• What is being asked: Give back every record word for word, but keep the pictures out.
**** Given records
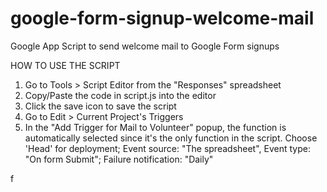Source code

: # google-form-signup-welcome-mail
Google App Script to send welcome mail to Google Form signups


HOW TO USE THE SCRIPT

1. Go to Tools > Script Editor from the "Responses" spreadsheet
2. Copy/Paste the code in script.js into the editor
3. Click the save icon to save the script
4. Go to Edit > Current Project's Triggers
5. In the "Add Trigger for Mail to Volunteer" popup, the function is automatically selected since it's the only function in the script. Choose 'Head' for deployment; Event source: "The spreadsheet", Event type: "On form Submit"; Failure notification: "Daily" 

f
********
• Reply:
Source code

: # google-form-signup-welcome-mail
Google App Script to send welcome mail to Google Form signups


HOW TO USE THE SCRIPT

1. Go to Tools > Script Editor from the "Responses" spreadsheet
2. Copy/Paste the code in script.js into the editor
3. Click the save icon to save the script
4. Go to Edit > Current Project's Triggers
5. In the "Add Trigger for Mail to Volunteer" popup, the function is automatically selected since it's the only function in the script. Choose 'Head' for deployment; Event source: "The spreadsheet", Event type: "On form Submit"; Failure notification: "Daily" 

f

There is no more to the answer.